It should be noted that activating a shadow while the database itself is active can lead to corruption of the shadow. Make sure that the database file is really unavailable before activating a shadow.

Once a shadow file has been activated, you can see the fact that there are active shadows in the output from gstat:

linux> gstat -header my_employee | grep -i shadow
Shadow count 2
Attributes   active shadow, multi-user maintenance    

Note

The DBA can set up the database to automatically create a new shadow file in the event of a current shadow being activated. This allows a continuous supply of shadow files and prevents the database ever running without one.

Killing Shadows

The command to kill all unavailable database shadows, for a specific database, is:

gfix -k[ill] database_name

In the event that a database running with shadow files loses a shadow, or a shadow becomes unusable for some reason, the database will stop accepting new connections until such time as the DBA kills the faulty shadow and, ideally, creates a new shadow to replace the broken one.

The following (contrived) example, shows what happens when the database loses a shadow file and an attempt is made to connect to that database. There are two sessions in the following example, one is connected to the database while the second deletes a shadow file and then tries to connect to the database. The command line prompts shows which of the two sessions we are using at the time.

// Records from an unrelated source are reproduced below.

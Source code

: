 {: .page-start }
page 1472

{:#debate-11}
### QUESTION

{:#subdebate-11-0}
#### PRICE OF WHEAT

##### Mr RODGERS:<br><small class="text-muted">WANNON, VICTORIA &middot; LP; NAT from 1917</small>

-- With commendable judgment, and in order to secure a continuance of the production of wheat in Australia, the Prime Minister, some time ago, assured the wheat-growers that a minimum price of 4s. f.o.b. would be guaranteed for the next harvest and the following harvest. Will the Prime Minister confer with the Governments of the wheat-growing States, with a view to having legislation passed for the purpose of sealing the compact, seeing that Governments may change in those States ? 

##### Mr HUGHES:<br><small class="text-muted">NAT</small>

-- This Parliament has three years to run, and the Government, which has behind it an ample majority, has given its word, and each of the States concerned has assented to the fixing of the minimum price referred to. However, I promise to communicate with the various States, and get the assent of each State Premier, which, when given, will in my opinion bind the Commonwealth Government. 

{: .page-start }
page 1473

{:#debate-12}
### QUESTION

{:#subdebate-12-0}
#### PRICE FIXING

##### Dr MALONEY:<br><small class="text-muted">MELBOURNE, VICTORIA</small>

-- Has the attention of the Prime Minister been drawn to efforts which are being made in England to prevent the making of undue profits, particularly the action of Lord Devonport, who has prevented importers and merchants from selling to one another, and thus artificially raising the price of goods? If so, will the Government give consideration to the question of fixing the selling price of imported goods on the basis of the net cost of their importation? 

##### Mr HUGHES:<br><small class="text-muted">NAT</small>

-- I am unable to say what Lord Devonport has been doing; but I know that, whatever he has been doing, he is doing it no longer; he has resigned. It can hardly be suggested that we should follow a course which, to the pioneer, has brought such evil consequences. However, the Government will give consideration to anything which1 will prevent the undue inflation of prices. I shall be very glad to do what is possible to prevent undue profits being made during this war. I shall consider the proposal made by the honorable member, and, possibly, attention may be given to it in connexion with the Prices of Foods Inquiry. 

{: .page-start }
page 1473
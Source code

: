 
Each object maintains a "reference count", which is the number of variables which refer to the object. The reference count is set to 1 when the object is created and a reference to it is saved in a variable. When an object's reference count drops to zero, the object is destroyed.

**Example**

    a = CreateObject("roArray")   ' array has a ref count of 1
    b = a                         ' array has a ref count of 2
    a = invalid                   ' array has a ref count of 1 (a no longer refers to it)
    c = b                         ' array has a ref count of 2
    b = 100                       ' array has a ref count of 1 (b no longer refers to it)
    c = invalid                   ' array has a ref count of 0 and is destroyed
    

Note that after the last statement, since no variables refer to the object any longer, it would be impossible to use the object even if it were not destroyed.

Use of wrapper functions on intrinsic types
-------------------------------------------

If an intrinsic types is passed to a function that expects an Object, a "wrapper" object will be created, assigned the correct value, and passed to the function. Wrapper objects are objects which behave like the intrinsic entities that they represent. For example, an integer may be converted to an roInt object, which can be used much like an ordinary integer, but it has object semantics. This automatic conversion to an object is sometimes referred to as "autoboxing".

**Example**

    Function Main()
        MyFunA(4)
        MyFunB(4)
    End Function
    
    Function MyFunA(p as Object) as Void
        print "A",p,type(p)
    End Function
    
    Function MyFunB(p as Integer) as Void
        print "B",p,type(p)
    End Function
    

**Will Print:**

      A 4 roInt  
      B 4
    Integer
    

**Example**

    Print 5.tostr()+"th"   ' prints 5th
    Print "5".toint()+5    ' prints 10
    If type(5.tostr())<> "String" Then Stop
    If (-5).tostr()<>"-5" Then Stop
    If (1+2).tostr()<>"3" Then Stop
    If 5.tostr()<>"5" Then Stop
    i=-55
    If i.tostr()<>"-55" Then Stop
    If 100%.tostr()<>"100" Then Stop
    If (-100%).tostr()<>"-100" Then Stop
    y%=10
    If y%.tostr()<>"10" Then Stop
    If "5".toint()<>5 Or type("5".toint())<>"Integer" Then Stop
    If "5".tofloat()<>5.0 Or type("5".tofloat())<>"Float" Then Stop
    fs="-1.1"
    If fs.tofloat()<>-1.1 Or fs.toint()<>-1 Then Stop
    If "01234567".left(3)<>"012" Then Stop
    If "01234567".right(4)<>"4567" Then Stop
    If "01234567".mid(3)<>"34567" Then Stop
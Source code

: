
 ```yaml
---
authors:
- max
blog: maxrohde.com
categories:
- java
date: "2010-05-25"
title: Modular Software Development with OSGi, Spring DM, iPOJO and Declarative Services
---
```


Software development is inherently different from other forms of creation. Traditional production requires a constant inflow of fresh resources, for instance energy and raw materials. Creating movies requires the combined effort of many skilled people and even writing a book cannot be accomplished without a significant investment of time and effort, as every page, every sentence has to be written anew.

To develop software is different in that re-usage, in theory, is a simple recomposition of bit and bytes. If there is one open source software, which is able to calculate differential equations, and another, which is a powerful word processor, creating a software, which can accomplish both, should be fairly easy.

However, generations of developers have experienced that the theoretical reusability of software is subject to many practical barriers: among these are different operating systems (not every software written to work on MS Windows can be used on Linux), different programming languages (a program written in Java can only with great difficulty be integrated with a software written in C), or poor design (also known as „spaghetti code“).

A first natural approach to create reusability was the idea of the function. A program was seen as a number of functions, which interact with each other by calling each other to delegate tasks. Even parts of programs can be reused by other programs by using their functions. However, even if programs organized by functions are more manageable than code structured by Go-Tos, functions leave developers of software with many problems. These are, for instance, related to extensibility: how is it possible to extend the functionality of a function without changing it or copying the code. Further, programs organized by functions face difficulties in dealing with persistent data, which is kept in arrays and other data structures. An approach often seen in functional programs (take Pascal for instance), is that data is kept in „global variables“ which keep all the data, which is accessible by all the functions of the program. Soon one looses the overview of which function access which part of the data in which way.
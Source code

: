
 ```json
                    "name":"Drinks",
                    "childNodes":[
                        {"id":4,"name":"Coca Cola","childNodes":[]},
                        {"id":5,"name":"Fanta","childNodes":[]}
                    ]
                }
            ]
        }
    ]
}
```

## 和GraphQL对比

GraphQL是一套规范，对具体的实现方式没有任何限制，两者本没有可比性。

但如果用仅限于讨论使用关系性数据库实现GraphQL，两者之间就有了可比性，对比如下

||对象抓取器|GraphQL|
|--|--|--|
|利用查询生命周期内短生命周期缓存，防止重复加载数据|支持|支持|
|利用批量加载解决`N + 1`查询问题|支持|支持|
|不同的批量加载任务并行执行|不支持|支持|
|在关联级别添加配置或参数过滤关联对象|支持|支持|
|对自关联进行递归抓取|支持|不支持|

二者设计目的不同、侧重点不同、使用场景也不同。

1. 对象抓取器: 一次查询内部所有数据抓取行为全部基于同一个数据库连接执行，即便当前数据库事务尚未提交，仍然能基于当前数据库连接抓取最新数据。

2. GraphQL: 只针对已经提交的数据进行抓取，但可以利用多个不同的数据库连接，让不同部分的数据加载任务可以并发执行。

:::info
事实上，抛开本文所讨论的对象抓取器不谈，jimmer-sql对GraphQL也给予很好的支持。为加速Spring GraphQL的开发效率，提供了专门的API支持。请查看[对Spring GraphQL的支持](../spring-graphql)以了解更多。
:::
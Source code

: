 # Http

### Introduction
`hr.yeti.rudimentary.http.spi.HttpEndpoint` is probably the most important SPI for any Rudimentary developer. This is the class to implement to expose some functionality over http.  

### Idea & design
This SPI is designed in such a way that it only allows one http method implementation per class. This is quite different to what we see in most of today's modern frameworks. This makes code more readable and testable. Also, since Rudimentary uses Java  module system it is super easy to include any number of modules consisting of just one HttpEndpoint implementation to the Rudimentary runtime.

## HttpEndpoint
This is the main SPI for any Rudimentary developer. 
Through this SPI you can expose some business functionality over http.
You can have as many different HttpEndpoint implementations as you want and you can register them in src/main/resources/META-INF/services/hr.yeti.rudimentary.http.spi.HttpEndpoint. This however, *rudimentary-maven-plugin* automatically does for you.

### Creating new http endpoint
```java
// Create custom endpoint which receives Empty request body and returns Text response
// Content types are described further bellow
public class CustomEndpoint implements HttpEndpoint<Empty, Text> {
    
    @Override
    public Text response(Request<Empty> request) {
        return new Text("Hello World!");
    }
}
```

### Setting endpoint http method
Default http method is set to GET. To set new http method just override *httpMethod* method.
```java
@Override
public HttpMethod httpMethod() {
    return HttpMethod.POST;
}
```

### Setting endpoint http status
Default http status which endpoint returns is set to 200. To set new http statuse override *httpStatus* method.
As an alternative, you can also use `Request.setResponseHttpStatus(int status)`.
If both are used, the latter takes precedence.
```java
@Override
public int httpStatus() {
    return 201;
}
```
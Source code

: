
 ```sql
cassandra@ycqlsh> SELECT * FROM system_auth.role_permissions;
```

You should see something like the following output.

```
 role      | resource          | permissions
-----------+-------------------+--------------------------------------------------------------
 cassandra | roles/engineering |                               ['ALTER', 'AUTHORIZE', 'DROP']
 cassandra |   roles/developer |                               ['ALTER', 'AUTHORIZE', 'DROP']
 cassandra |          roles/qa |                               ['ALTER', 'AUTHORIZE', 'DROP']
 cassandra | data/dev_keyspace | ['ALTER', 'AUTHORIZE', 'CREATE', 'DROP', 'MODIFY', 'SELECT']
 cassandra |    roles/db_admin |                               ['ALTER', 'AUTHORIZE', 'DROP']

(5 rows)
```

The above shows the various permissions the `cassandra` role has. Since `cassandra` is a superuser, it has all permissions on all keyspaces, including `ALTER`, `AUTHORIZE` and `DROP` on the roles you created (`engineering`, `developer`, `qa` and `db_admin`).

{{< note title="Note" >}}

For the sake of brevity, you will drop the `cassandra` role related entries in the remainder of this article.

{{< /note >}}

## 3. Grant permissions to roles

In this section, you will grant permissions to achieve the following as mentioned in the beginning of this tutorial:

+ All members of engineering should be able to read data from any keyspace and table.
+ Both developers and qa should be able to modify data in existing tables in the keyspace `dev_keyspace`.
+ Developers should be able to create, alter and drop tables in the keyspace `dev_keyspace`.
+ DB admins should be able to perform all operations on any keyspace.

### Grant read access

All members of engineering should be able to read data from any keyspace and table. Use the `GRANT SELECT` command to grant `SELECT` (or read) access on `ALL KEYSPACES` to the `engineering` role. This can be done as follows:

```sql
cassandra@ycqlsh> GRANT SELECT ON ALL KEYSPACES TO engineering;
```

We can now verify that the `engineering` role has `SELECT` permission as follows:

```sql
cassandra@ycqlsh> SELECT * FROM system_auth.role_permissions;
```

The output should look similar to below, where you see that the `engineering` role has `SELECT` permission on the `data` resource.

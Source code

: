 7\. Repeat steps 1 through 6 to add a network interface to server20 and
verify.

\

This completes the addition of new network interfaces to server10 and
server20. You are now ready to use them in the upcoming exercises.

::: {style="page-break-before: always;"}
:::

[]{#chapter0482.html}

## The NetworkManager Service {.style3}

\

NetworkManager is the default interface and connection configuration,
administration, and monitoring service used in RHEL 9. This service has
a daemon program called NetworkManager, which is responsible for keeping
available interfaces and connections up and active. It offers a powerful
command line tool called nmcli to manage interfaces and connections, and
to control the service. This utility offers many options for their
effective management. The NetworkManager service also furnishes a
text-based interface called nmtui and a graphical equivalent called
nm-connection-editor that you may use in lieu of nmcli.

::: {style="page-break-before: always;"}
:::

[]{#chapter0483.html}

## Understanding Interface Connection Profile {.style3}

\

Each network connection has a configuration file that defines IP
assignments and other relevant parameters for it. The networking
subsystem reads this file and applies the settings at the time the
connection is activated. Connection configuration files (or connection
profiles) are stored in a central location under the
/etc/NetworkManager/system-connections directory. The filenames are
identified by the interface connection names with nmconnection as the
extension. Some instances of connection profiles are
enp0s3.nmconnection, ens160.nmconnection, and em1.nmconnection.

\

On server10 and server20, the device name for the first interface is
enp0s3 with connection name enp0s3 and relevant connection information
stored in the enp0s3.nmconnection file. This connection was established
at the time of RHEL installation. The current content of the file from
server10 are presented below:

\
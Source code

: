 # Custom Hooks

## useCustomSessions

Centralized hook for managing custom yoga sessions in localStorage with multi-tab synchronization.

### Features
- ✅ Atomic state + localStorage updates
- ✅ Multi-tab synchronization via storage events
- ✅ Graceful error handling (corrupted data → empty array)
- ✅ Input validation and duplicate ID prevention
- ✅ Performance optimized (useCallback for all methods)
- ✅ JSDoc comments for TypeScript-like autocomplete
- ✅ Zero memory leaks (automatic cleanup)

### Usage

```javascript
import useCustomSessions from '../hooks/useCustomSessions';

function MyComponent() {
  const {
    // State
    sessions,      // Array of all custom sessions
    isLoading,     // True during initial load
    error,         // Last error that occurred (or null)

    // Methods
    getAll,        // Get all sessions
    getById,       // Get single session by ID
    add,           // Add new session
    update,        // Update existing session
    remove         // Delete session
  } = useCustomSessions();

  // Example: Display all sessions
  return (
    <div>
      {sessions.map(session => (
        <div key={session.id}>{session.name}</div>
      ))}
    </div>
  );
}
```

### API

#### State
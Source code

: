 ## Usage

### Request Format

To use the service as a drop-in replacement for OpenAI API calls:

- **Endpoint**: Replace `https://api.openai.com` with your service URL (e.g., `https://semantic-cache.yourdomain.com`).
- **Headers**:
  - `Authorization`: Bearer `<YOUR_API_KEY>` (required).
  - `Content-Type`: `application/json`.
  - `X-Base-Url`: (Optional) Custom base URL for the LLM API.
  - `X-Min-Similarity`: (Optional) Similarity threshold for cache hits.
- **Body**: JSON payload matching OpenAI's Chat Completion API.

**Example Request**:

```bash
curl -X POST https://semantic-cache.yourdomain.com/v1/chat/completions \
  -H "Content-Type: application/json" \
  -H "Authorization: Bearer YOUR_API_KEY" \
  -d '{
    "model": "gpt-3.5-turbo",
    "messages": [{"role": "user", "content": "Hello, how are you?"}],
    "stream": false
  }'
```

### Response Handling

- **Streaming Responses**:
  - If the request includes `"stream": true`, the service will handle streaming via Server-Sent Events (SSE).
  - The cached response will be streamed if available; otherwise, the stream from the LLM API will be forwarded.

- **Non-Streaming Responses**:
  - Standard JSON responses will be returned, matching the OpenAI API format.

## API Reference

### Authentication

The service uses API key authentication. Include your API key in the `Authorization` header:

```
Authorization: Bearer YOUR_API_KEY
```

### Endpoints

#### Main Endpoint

First, the initial session is connected to the database and can see that there are two shadow files attached:

linux_1>isql my_employee
Database: my_employee
SQL> show database;
Database: my_employee
   Owner: SYSDBA
Shadow 1: "/home/norman/firebird/shadow/my_employee.shd1" manual
Shadow 2: "/home/norman/firebird/shadow/my_employee.shd2" manual
 ...

In the second session, we delete one of the shadow files, and then try to connect to the database

linux_2> rm /home/norman/firebird/shadow/my_employee.shd2
linux_2> isql_my_employee
Statement failed, SQLCODE = -901
lock conflict on no wait transaction
-I/O error for file "/home/norman/firebird/shadow/my_employee.shd2"
-Error while trying to open file
-No such file or directory
-a file in manual shadow 2 in unavailable
Use CONNECT or CREATE DATABASE to specify a database
SQL> quit; 

The second session cannot connect to the database until the problem is fixed. The DBA would use the gfix -k[ill] command to remove details of the problem shadow file from the database and once completed, the second (and subsequent) sessions would be able to connect.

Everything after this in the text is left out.